*TASK BRIEF*. Print the data below exactly, but only the lines from the one containing "- updated 2025-01-15" down to the one containing "- 2024-12-09", inclusive.

*DATA FOR PROCESSING*.
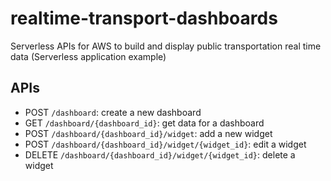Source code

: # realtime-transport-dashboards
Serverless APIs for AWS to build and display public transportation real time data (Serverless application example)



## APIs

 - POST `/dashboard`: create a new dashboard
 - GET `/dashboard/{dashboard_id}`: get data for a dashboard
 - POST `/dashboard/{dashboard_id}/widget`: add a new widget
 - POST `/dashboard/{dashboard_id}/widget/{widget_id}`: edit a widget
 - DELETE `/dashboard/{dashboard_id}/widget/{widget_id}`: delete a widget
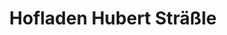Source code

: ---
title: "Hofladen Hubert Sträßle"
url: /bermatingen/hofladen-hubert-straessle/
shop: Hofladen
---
* * *
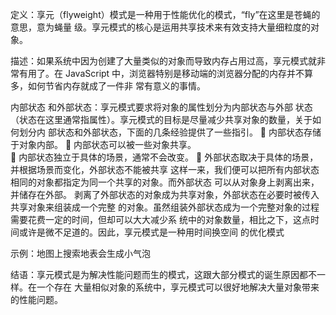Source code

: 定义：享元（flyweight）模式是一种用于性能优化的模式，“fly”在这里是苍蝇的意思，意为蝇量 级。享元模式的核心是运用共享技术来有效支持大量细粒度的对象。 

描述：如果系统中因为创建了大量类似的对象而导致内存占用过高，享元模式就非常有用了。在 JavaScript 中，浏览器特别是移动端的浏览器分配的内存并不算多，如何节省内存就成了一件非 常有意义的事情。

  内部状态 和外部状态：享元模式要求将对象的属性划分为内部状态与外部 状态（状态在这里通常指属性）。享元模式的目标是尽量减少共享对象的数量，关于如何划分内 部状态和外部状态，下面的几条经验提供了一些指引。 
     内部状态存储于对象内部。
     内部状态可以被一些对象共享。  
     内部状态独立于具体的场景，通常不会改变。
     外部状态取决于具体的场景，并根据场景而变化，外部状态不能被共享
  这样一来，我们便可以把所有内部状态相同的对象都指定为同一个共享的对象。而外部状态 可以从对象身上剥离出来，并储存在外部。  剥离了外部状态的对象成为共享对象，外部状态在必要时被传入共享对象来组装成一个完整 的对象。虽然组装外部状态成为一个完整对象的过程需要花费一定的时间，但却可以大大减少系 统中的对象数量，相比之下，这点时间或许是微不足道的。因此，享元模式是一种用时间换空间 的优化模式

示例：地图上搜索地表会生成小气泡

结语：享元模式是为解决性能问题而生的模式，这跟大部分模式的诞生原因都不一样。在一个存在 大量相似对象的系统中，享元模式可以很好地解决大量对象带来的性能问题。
==
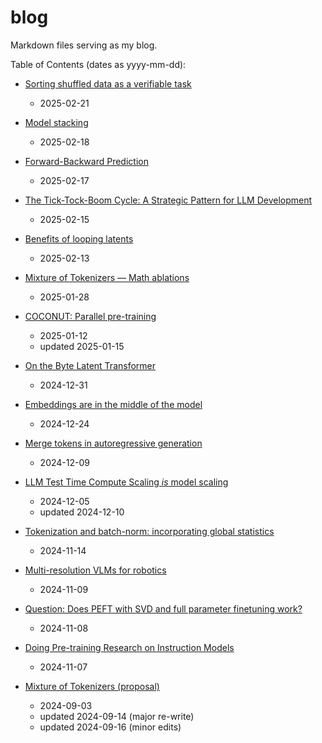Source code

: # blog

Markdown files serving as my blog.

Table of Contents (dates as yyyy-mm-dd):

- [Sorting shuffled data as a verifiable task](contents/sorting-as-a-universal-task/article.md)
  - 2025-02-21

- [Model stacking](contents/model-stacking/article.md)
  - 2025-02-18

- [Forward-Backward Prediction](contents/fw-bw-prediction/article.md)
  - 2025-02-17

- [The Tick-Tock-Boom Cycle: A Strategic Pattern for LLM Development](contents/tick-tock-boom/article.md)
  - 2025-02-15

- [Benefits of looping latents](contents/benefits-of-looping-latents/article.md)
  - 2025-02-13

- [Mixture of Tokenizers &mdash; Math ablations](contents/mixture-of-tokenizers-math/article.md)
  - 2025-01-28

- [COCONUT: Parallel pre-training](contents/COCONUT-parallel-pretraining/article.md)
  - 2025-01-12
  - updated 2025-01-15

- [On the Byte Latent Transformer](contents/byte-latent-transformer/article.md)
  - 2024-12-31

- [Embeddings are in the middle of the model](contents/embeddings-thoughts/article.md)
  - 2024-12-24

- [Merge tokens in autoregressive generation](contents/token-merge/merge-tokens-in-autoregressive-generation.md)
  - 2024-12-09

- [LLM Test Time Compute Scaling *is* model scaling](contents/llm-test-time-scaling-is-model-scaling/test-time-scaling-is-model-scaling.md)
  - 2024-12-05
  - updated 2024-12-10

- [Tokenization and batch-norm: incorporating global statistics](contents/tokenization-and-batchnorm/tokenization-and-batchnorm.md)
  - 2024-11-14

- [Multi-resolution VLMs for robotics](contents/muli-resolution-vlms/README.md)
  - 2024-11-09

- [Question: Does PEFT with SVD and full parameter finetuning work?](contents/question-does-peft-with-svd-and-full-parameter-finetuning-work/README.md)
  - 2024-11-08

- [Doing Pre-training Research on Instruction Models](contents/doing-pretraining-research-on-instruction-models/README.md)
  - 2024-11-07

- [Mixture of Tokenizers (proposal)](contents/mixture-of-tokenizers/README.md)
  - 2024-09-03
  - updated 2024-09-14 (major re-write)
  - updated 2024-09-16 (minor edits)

*RESPONSE FOR THIS EXERCISE*.
  - updated 2025-01-15

- [On the Byte Latent Transformer](contents/byte-latent-transformer/article.md)
  - 2024-12-31

- [Embeddings are in the middle of the model](contents/embeddings-thoughts/article.md)
  - 2024-12-24

- [Merge tokens in autoregressive generation](contents/token-merge/merge-tokens-in-autoregressive-generation.md)
  - 2024-12-09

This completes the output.